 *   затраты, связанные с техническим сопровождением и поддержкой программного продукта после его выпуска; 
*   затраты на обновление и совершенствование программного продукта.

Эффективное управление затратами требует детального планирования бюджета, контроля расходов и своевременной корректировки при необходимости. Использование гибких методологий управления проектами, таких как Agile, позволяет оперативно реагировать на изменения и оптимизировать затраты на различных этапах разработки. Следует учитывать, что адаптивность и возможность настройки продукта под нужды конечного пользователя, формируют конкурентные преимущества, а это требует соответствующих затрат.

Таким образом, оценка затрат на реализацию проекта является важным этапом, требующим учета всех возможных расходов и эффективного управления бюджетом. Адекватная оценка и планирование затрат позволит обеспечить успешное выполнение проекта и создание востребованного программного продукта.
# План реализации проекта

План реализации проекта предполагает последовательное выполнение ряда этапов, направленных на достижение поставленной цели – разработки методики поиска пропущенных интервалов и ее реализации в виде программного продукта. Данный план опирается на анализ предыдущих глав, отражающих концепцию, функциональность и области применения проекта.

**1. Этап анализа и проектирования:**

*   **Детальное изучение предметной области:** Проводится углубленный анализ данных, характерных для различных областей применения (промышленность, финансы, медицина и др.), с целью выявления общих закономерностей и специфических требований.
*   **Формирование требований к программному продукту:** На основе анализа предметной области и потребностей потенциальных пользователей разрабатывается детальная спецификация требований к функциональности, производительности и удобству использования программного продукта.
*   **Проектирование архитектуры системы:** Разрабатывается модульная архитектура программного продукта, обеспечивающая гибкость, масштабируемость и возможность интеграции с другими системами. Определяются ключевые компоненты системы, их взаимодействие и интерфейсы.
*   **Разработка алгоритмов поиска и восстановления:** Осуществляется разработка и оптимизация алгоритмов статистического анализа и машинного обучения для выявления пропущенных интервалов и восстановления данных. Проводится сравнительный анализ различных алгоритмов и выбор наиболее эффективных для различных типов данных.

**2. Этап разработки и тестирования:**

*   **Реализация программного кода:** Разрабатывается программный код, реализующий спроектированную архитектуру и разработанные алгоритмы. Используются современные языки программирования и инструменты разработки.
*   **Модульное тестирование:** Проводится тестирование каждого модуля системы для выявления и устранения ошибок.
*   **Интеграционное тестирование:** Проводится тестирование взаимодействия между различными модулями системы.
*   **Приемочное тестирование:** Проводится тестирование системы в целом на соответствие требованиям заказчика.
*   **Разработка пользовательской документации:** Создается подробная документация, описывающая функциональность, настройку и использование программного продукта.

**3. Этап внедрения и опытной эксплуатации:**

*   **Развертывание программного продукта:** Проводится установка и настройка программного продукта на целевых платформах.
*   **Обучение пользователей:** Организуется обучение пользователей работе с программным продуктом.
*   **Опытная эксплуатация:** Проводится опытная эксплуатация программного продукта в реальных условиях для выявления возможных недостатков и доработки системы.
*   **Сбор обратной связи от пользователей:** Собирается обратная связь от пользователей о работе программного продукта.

━━━━━━━━━━━━━━━━━━━━

=== Exercise brief ===
Using the records above, state how many lines contain "Разработка"; a single number is the whole answer.

=== Written answer ===
2